Months before Sept. 11, as Rumsfeld began the transformation of the Pentagon, he ran into contumacious obstructionism from the army and its then-Chief of Staff Gen. Eric Shinseki. Shinseki dug his heels in and refused to change much of anything about the Army. Shinseki went as far as to go behind Rumsfeld’s back to the Senate where his political mentor (and long-time family friend, Sen. Dan Inouye of Hawaii) and others backed his play.
But for the political cover Sen. Inouye gave Shinseki, he might have been fired then and there. Civilian control of the military means people such as Shinseki cannot be allowed to play the back-channel political games he played again and again. Shinseki stayed, and the Army went on to spend billions on the Stryker armored vehicle, a Cold War style peacekeeping vehicle that is too big and too heavy to be moved by a C-130 tactical airlifter without being partially disassembled.
Let's review the chain of command, shall we?
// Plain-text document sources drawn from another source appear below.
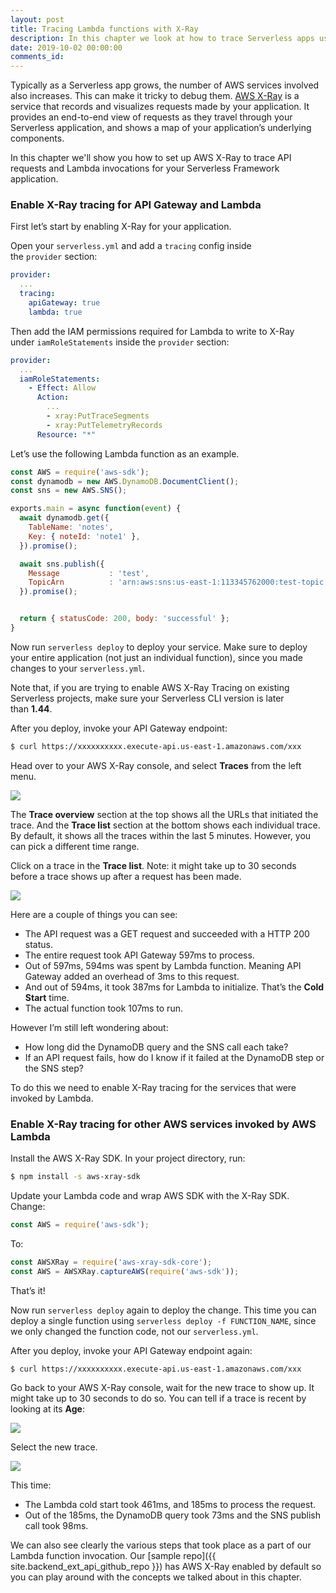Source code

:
 ```yaml
---
layout: post
title: Tracing Lambda functions with X-Ray
description: In this chapter we look at how to trace Serverless apps using AWS X-Ray. Since your app is made up of multiple services, it's important to configure X-Ray to get visibility over a request as it flows through the system.
date: 2019-10-02 00:00:00
comments_id: 
---
```


Typically as a Serverless app grows, the number of AWS services involved also increases. This can make it tricky to debug them. [AWS X-Ray](https://aws.amazon.com/xray/) is a service that records and visualizes requests made by your application. It provides an end-to-end view of requests as they travel through your Serverless application, and shows a map of your application’s underlying components.

In this chapter we'll show you how to set up AWS X-Ray to trace API requests and Lambda invocations for your Serverless Framework application.

### Enable X-Ray tracing for API Gateway and Lambda

First let’s start by enabling X-Ray for your application.

Open your `serverless.yml` and add a `tracing` config inside the `provider` section:

``` yaml
provider:
  ...
  tracing:
    apiGateway: true
    lambda: true
```
Then add the IAM permissions required for Lambda to write to X-Ray under `iamRoleStatements` inside the `provider` section:

``` yaml
provider:
  ...
  iamRoleStatements:
    - Effect: Allow
      Action:
        ...
        - xray:PutTraceSegments
        - xray:PutTelemetryRecords
      Resource: "*"
```

Let’s use the following Lambda function as an example.

``` javascript
const AWS = require('aws-sdk');
const dynamodb = new AWS.DynamoDB.DocumentClient();
const sns = new AWS.SNS();

exports.main = async function(event) {
  await dynamodb.get({
    TableName: 'notes',
    Key: { noteId: 'note1' },
  }).promise();

  await sns.publish({
    Message           : 'test',
    TopicArn          : 'arn:aws:sns:us-east-1:113345762000:test-topic',
  }).promise();


  return { statusCode: 200, body: 'successful' };
}
```

Now run `serverless deploy` to deploy your service. Make sure to deploy your entire application (not just an individual function), since you made changes to your `serverless.yml`.

Note that, if you are trying to enable AWS X-Ray Tracing on existing Serverless projects, make sure your Serverless CLI version is later than **1.44**.

After you deploy, invoke your API Gateway endpoint:

``` bash
$ curl https://xxxxxxxxxx.execute-api.us-east-1.amazonaws.com/xxx
```

Head over to your AWS X-Ray console, and select **Traces** from the left menu.

![](https://d33wubrfki0l68.cloudfront.net/c1d8500a769f1e288e785aa96e8271690fc818f6/fcf5e/assets/blog/how-to-trace-serverless-apps-with-aws-x-ray/select-traces-from-the-aws-x-ray-console.png)

The **Trace overview** section at the top shows all the URLs that initiated the trace. And the **Trace list** section at the bottom shows each individual trace. By default, it shows all the traces within the last 5 minutes. However, you can pick a different time range.

Click on a trace in the **Trace list**. Note: it might take up to 30 seconds before a trace shows up after a request has been made.

![](https://d33wubrfki0l68.cloudfront.net/b54850c4a920f0adeb359392e6c5701b35717d3d/c1197/assets/blog/how-to-trace-serverless-apps-with-aws-x-ray/click-on-a-trace-from-the-aws-x-ray-console.png)

Here are a couple of things you can see:

- The API request was a GET request and succeeded with a HTTP 200 status.
- The entire request took API Gateway 597ms to process.
- Out of 597ms, 594ms was spent by Lambda function. Meaning API Gateway added an overhead of 3ms to this request.
- And out of 594ms, it took 387ms for Lambda to initialize. That’s the **Cold Start** time.
- The actual function took 107ms to run.

However I’m still left wondering about:

- How long did the DynamoDB query and the SNS call each take?
- If an API request fails, how do I know if it failed at the DynamoDB step or the SNS step?

To do this we need to enable X-Ray tracing for the services that were invoked by Lambda.

### Enable X-Ray tracing for other AWS services invoked by AWS Lambda

Install the AWS X-Ray SDK. In your project directory, run:

``` bash
$ npm install -s aws-xray-sdk
```

Update your Lambda code and wrap AWS SDK with the X-Ray SDK. Change:

``` javascript
const AWS = require('aws-sdk');
```

To:

``` javascript
const AWSXRay = require('aws-xray-sdk-core');
const AWS = AWSXRay.captureAWS(require('aws-sdk'));
```

That’s it!

Now run `serverless deploy` again to deploy the change. This time you can deploy a single function using `serverless deploy -f FUNCTION_NAME`, since we only changed the function code, not our `serverless.yml`.

After you deploy, invoke your API Gateway endpoint again:

``` bash
$ curl https://xxxxxxxxxx.execute-api.us-east-1.amazonaws.com/xxx
```

Go back to your AWS X-Ray console, wait for the new trace to show up. It might take up to 30 seconds to do so. You can tell if a trace is recent by looking at its **Age**:

![](https://d33wubrfki0l68.cloudfront.net/0606d31c215492b62d775ff845df96cbfb10f620/f4f38/assets/blog/how-to-trace-serverless-apps-with-aws-x-ray/click-recent-trace-from-the-aws-x-ray-console.png)

Select the new trace.

![](https://d33wubrfki0l68.cloudfront.net/b1d4358be7cc86f7d771d70cd0e074c2d96d4c62/c2a54/assets/blog/how-to-trace-serverless-apps-with-aws-x-ray/view-updated-trace-from-the-aws-x-ray-console.png)

This time:

- The Lambda cold start took 461ms, and 185ms to process the request.
- Out of the 185ms, the DynamoDB query took 73ms and the SNS publish call took 98ms.

We can also see clearly the various steps that took place as a part of our Lambda function invocation. Our [sample repo]({{ site.backend_ext_api_github_repo }}) has AWS X-Ray enabled by default so you can play around with the concepts we talked about in this chapter.
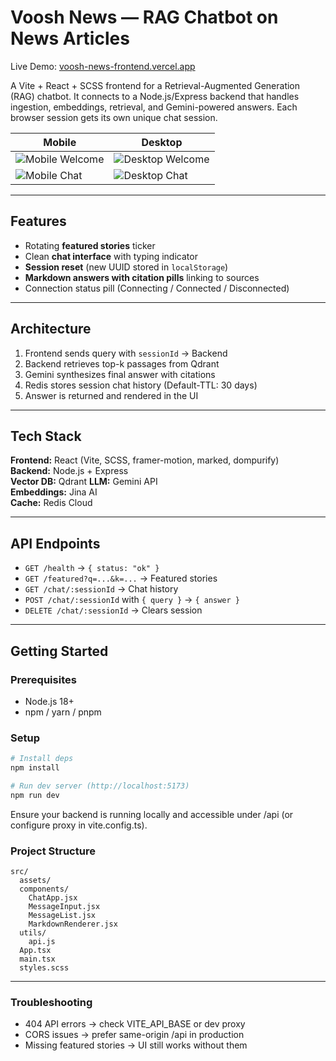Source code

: # Voosh News — RAG Chatbot on News Articles

Live Demo: [voosh-news-frontend.vercel.app](https://voosh-news-frontend.vercel.app/)

A Vite + React + SCSS frontend for a Retrieval-Augmented Generation (RAG) chatbot. It connects to a Node.js/Express backend that handles ingestion, embeddings, retrieval, and Gemini-powered answers. Each browser session gets its own unique chat session.

| Mobile | Desktop |
|------------------|-------------------|
| ![Mobile Welcome](https://i.postimg.cc/Njj4jbGd/voosh-Rag-Welcome.jpg) | ![Desktop Welcome](https://i.postimg.cc/nLV6ZqNx/welcome.jpg) |
| ![Mobile Chat](https://i.postimg.cc/Nf4DtZty/Voosh-Rag-Working.jpg) | ![Desktop Chat](https://i.postimg.cc/pd03dptF/working.jpg) |

---

## Features
- Rotating **featured stories** ticker  
- Clean **chat interface** with typing indicator  
- **Session reset** (new UUID stored in `localStorage`)  
- **Markdown answers with citation pills** linking to sources  
- Connection status pill (Connecting / Connected / Disconnected)

---

## Architecture
1. Frontend sends query with `sessionId` → Backend  
2. Backend retrieves top-k passages from Qdrant  
3. Gemini synthesizes final answer with citations  
4. Redis stores session chat history (Default-TTL: 30 days)  
5. Answer is returned and rendered in the UI  

---

## Tech Stack
**Frontend:** React (Vite, SCSS, framer-motion, marked, dompurify)  
**Backend:** Node.js + Express  
**Vector DB:** Qdrant 
**LLM:** Gemini API  
**Embeddings:** Jina AI  
**Cache:** Redis Cloud

---

## API Endpoints
- `GET /health` → `{ status: "ok" }`  
- `GET /featured?q=...&k=...` → Featured stories  
- `GET /chat/:sessionId` → Chat history  
- `POST /chat/:sessionId` with `{ query }` → `{ answer }`  
- `DELETE /chat/:sessionId` → Clears session  

---

## Getting Started
### Prerequisites
- Node.js 18+  
- npm / yarn / pnpm  

### Setup
```bash
# Install deps
npm install

# Run dev server (http://localhost:5173)
npm run dev
```
Ensure your backend is running locally and accessible under /api (or configure proxy in vite.config.ts).

### Project Structure
```
src/
  assets/
  components/
    ChatApp.jsx
    MessageInput.jsx
    MessageList.jsx
    MarkdownRenderer.jsx
  utils/
    api.js
  App.tsx
  main.tsx
  styles.scss
```

---

### Troubleshooting
- 404 API errors → check VITE_API_BASE or dev proxy
- CORS issues → prefer same-origin /api in production
- Missing featured stories → UI still works without them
President of the United States
(aka the Commander-in-Chief)
V
Secretary of Defense
V
Joint Chiefs of Staff
(of which General Shinseki was one)
Note where Shinseki is. If he didn't like the direction, there was an honorable course for him to take - one taken by General Anothony Zinni, who opposed the liberation of Iraq. He could have resigned his commission and then spoken out on the matter. Shinseki was probably familiar with the very lax control of the Clinton Administration (largely due to missteps on gays in the miltiary, the micro-management that led to the firefight in Mogadishu going wrong, and the insult to General Barry McCaffrey), and figured he could get away with it. He then seemed surprised that Don Rumsfeld wasn't going to put up with such nonsense.
In the matter of Shinseki, I think Rumsfeld acted with incredible restraint in not firing him summarily.